Exclude all pictures, then write out exactly the lines below from the first one through the line with "3. Contributing to Open Source projects".

(Stored data)

■ ■ ■ ■

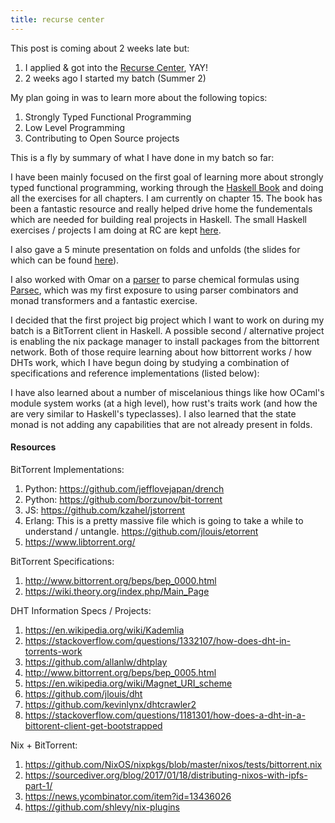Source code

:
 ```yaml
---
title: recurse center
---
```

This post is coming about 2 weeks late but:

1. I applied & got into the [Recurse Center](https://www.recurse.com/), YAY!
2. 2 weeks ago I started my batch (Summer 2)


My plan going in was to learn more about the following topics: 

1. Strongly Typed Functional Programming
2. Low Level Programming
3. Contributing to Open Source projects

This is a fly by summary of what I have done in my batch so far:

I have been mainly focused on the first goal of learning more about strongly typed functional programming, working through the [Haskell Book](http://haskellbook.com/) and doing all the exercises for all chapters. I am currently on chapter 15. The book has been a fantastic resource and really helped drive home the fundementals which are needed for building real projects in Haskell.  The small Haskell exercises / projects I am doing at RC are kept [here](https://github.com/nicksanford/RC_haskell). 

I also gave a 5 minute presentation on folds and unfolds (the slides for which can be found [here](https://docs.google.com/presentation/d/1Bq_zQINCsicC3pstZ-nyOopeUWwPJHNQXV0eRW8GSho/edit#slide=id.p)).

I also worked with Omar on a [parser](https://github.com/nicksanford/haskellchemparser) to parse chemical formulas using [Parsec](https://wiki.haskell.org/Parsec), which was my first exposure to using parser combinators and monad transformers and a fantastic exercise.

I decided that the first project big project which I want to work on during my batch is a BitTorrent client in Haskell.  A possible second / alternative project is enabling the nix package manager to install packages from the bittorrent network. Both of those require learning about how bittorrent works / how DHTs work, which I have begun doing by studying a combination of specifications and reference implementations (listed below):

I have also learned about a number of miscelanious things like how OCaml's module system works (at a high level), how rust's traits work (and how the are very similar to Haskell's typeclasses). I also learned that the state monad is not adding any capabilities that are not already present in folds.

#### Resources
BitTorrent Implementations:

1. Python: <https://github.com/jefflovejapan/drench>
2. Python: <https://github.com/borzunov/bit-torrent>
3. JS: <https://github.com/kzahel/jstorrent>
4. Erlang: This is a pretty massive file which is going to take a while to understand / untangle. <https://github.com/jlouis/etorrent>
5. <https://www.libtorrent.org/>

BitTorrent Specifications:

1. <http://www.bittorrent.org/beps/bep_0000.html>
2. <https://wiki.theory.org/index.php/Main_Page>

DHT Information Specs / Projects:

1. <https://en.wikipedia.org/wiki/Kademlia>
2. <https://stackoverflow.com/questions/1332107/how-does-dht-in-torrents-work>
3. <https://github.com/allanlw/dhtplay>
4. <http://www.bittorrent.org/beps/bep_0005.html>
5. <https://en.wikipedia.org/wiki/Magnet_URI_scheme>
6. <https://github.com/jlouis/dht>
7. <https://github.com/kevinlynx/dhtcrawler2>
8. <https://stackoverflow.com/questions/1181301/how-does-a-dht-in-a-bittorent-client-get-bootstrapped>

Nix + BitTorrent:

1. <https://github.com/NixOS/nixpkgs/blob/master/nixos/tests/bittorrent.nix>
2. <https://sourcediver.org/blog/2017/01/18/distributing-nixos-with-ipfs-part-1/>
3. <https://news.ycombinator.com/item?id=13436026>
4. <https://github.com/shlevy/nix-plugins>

■ ■ ■ ■

* ANSWER SECTION *
Source code

:
 ```yaml
---
title: recurse center
---
```

This post is coming about 2 weeks late but:

1. I applied & got into the [Recurse Center](https://www.recurse.com/), YAY!
2. 2 weeks ago I started my batch (Summer 2)


My plan going in was to learn more about the following topics: 

1. Strongly Typed Functional Programming
2. Low Level Programming
3. Contributing to Open Source projects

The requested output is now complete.